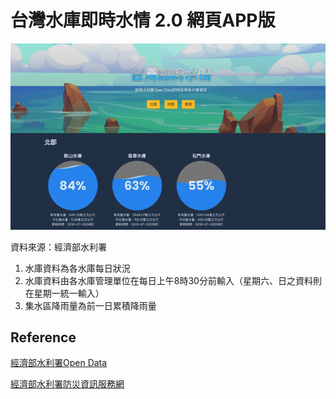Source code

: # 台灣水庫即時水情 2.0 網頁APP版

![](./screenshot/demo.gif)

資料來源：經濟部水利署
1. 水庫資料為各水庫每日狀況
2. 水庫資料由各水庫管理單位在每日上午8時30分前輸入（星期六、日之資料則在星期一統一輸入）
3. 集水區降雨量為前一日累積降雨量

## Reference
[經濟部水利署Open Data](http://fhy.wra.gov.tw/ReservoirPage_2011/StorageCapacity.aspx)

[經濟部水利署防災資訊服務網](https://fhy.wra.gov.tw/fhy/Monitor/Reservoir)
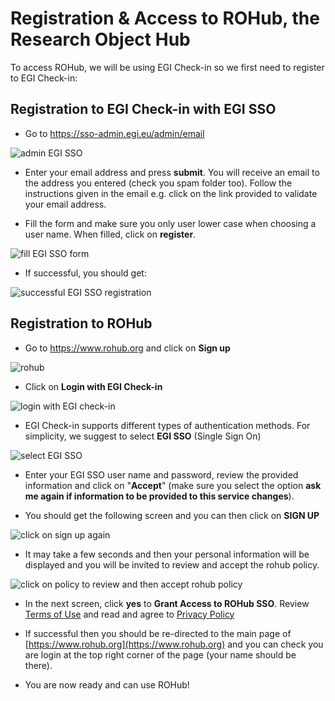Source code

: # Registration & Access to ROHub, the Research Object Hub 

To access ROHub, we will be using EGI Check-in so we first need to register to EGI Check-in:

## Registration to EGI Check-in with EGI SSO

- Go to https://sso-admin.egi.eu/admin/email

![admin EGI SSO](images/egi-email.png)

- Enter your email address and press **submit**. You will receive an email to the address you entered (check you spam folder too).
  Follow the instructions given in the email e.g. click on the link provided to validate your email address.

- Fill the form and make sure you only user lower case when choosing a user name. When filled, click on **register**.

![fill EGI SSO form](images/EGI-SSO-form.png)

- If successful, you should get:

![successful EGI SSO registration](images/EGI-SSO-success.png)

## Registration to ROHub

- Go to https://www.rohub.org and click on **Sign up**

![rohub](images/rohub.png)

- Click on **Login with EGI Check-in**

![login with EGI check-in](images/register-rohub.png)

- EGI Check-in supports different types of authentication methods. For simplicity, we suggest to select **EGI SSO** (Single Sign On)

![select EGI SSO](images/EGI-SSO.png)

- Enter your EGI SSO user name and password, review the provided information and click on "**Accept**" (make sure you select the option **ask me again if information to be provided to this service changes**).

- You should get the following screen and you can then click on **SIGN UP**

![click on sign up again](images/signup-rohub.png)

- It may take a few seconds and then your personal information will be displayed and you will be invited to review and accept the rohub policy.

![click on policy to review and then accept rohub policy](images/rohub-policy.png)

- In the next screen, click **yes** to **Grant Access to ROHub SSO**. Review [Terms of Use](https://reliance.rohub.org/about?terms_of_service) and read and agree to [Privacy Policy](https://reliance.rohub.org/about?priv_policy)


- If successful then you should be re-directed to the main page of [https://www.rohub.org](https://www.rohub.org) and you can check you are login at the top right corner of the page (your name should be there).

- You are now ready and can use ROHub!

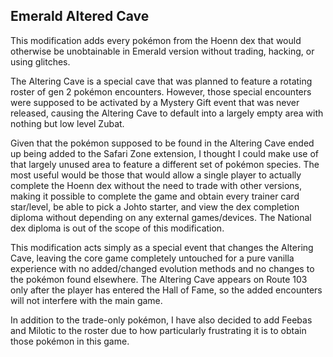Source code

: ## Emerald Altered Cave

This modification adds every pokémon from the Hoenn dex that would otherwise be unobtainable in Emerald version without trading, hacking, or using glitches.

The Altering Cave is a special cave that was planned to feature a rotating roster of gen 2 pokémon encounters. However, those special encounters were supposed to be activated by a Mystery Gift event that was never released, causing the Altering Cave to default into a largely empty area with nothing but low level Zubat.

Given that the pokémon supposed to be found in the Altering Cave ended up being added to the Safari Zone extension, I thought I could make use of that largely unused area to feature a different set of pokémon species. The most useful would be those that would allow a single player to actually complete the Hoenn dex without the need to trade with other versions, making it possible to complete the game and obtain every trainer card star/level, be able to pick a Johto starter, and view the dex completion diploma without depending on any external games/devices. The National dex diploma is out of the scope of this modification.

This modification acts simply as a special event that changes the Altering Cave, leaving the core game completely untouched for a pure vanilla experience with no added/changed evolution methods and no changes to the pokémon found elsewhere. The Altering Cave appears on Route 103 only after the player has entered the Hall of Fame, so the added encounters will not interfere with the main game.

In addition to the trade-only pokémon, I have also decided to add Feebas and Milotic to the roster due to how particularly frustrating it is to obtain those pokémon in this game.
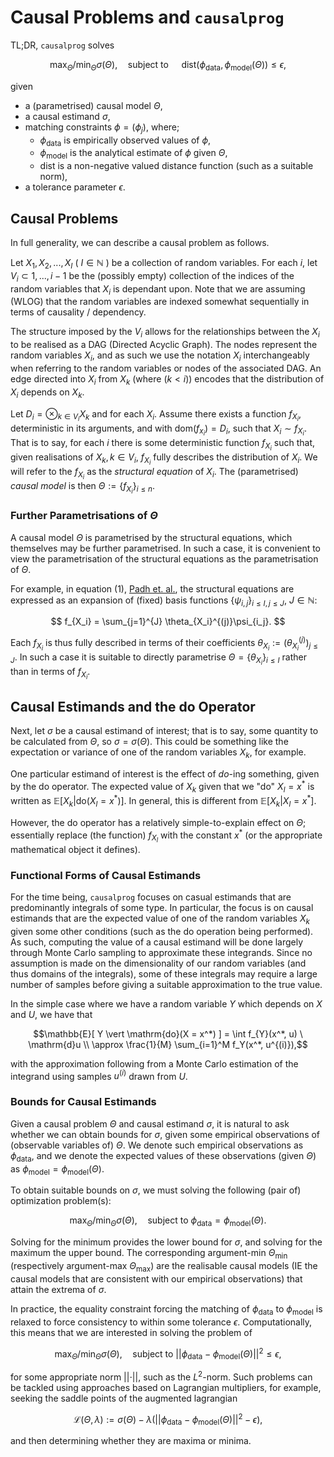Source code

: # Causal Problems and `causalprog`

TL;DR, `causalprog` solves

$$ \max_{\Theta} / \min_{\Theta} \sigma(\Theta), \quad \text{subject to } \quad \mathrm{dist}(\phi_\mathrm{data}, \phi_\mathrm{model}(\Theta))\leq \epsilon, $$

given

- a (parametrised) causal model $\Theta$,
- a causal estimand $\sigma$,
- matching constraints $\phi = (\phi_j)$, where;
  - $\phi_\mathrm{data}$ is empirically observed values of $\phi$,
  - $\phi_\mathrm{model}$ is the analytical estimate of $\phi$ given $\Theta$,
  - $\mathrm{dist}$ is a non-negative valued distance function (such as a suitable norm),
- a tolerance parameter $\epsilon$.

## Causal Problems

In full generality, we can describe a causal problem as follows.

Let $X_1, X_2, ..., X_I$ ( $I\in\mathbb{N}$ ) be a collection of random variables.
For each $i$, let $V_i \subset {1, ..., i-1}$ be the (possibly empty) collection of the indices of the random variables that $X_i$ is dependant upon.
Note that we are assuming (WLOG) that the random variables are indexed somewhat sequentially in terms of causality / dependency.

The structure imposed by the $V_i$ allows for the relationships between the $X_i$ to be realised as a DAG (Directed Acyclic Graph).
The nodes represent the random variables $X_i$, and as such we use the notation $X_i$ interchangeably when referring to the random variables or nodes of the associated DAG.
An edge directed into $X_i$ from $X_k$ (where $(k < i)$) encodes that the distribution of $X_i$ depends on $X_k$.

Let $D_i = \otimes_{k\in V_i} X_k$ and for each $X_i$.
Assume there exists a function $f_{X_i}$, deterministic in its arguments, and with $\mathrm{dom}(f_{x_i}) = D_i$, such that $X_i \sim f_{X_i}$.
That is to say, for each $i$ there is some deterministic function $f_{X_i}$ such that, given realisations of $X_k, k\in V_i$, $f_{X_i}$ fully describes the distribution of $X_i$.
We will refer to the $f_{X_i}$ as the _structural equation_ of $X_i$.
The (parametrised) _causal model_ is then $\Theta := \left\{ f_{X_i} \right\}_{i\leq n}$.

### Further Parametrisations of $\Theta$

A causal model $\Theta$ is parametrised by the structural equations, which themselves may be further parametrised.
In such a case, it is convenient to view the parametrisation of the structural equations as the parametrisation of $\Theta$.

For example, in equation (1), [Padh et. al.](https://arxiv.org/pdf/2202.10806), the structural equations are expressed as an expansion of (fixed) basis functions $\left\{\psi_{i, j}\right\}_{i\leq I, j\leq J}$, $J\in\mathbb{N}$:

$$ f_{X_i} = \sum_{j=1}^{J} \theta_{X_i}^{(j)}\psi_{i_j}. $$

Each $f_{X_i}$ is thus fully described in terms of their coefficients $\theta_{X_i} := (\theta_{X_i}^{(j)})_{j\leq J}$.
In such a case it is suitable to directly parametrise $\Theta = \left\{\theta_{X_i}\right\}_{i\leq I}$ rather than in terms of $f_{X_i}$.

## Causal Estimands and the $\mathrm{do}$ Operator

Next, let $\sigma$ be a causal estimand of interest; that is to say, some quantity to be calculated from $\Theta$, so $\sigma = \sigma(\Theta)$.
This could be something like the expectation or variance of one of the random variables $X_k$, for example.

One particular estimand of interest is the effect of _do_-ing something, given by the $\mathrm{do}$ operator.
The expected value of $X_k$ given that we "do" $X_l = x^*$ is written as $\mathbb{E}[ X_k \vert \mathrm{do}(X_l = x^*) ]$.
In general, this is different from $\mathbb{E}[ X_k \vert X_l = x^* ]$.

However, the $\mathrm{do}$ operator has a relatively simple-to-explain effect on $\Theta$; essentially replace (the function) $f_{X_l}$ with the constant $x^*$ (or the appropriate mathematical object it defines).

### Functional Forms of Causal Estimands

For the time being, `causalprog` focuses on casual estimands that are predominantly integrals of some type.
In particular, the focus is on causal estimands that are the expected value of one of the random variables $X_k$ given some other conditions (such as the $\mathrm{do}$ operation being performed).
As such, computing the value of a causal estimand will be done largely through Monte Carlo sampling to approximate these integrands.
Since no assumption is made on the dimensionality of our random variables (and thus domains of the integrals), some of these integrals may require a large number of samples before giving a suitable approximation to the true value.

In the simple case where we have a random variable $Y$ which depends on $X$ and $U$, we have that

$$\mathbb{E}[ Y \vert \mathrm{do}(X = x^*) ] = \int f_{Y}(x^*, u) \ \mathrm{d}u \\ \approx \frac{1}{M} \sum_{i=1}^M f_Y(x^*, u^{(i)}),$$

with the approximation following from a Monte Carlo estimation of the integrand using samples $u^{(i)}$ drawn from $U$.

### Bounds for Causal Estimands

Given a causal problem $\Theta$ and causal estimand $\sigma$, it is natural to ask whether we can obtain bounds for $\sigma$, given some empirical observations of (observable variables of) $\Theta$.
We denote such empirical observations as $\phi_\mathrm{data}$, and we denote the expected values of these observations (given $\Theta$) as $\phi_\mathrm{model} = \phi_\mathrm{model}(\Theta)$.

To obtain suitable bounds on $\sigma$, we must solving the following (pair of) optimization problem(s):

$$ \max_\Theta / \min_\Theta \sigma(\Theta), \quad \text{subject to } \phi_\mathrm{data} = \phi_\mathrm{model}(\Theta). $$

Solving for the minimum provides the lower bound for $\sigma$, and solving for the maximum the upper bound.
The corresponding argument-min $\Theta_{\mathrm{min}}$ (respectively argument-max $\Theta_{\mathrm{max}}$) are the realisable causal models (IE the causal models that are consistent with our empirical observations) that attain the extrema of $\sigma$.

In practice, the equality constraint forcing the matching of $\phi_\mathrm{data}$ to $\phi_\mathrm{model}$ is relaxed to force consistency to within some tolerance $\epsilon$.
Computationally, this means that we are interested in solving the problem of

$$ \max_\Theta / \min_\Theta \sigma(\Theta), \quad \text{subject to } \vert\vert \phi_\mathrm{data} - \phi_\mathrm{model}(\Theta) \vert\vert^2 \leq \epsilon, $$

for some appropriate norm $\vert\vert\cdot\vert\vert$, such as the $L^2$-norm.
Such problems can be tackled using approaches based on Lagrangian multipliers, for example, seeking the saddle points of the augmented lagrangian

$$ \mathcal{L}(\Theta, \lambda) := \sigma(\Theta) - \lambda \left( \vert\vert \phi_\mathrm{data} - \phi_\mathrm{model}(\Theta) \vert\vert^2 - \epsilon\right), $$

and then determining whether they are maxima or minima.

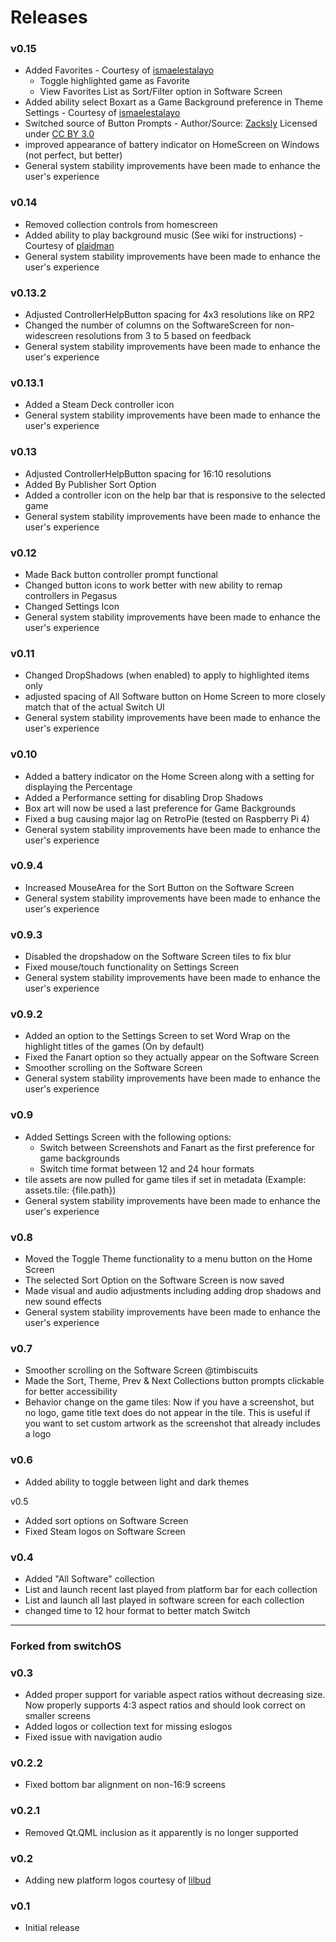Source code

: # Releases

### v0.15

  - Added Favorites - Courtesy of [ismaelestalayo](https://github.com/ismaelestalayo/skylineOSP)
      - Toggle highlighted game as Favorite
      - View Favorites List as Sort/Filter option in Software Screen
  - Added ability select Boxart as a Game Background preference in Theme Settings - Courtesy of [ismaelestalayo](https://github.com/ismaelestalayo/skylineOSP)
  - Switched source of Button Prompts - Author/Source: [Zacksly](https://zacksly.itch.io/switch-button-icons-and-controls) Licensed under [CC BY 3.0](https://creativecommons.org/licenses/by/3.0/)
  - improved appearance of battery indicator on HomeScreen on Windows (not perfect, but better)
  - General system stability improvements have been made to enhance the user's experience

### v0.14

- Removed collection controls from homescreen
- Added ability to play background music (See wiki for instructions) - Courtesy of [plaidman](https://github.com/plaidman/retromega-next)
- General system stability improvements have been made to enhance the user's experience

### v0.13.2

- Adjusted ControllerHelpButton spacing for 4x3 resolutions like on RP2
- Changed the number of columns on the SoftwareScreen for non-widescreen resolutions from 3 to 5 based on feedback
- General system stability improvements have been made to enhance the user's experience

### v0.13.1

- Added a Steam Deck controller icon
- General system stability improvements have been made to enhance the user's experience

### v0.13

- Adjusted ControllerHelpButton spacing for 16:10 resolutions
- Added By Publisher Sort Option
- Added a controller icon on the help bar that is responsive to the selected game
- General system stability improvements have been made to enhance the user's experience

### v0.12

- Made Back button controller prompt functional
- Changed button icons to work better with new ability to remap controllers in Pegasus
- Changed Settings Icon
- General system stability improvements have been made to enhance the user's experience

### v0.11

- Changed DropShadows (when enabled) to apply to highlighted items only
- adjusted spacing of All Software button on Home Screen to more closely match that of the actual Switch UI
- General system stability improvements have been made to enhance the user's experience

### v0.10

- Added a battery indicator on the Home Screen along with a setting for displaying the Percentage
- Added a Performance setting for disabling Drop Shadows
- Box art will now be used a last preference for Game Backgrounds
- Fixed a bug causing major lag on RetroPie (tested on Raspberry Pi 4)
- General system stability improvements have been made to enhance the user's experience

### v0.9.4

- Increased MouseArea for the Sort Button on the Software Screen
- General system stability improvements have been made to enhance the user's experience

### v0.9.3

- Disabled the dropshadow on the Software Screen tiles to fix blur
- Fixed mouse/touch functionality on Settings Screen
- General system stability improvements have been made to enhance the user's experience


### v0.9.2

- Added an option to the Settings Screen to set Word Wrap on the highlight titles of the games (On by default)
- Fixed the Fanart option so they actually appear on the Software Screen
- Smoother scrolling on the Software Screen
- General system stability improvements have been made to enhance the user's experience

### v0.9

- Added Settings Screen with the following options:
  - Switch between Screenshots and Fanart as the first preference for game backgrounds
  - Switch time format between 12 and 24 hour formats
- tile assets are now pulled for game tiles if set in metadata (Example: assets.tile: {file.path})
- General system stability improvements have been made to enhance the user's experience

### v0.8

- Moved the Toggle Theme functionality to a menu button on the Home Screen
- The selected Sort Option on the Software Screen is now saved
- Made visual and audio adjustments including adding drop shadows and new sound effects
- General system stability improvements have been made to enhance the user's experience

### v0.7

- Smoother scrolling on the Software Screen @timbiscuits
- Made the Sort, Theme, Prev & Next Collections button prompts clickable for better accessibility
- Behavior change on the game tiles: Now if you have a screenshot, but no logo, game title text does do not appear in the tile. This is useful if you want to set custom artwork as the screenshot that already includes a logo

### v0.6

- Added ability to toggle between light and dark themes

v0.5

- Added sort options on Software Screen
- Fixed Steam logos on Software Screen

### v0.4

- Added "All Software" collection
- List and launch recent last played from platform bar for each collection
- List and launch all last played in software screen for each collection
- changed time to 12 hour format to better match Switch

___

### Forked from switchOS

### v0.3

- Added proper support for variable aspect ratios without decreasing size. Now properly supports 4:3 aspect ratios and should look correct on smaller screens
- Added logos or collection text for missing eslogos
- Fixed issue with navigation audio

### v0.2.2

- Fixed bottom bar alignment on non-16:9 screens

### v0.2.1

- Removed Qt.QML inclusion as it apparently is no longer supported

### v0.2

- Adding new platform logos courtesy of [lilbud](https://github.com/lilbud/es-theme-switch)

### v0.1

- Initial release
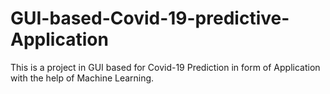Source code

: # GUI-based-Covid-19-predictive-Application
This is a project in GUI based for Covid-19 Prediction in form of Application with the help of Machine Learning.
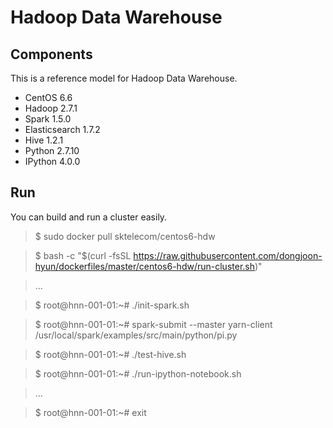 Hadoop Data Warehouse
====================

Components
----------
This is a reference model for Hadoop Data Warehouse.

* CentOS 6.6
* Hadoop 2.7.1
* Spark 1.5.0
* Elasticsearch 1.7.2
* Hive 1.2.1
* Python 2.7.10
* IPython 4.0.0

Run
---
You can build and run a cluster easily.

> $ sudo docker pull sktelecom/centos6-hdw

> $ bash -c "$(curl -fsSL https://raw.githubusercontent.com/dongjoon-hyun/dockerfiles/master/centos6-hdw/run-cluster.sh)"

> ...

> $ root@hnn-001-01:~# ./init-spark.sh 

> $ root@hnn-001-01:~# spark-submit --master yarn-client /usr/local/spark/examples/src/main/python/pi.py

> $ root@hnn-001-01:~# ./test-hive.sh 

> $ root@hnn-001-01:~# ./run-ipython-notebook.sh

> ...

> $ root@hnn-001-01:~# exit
● ● ● ●
◆ **Task item**
The range runs from the line containing "- Removed Qt.QML" through the end of the entries; print those lines exactly and leave the pictures out.

◆ **Result of this exercise**
- Removed Qt.QML inclusion as it apparently is no longer supported

### v0.2

- Adding new platform logos courtesy of [lilbud](https://github.com/lilbud/es-theme-switch)

### v0.1

- Initial release
Source code

: # GUI-based-Covid-19-predictive-Application
This is a project in GUI based for Covid-19 Prediction in form of Application with the help of Machine Learning.
 Hadoop Data Warehouse
====================

Components
----------
This is a reference model for Hadoop Data Warehouse.

* CentOS 6.6
* Hadoop 2.7.1
* Spark 1.5.0
* Elasticsearch 1.7.2
* Hive 1.2.1
* Python 2.7.10
* IPython 4.0.0

Run
---
You can build and run a cluster easily.

> $ sudo docker pull sktelecom/centos6-hdw

> $ bash -c "$(curl -fsSL https://raw.githubusercontent.com/dongjoon-hyun/dockerfiles/master/centos6-hdw/run-cluster.sh)"

> ...

> $ root@hnn-001-01:~# ./init-spark.sh 

> $ root@hnn-001-01:~# spark-submit --master yarn-client /usr/local/spark/examples/src/main/python/pi.py

> $ root@hnn-001-01:~# ./test-hive.sh 

> $ root@hnn-001-01:~# ./run-ipython-notebook.sh

> ...

> $ root@hnn-001-01:~# exit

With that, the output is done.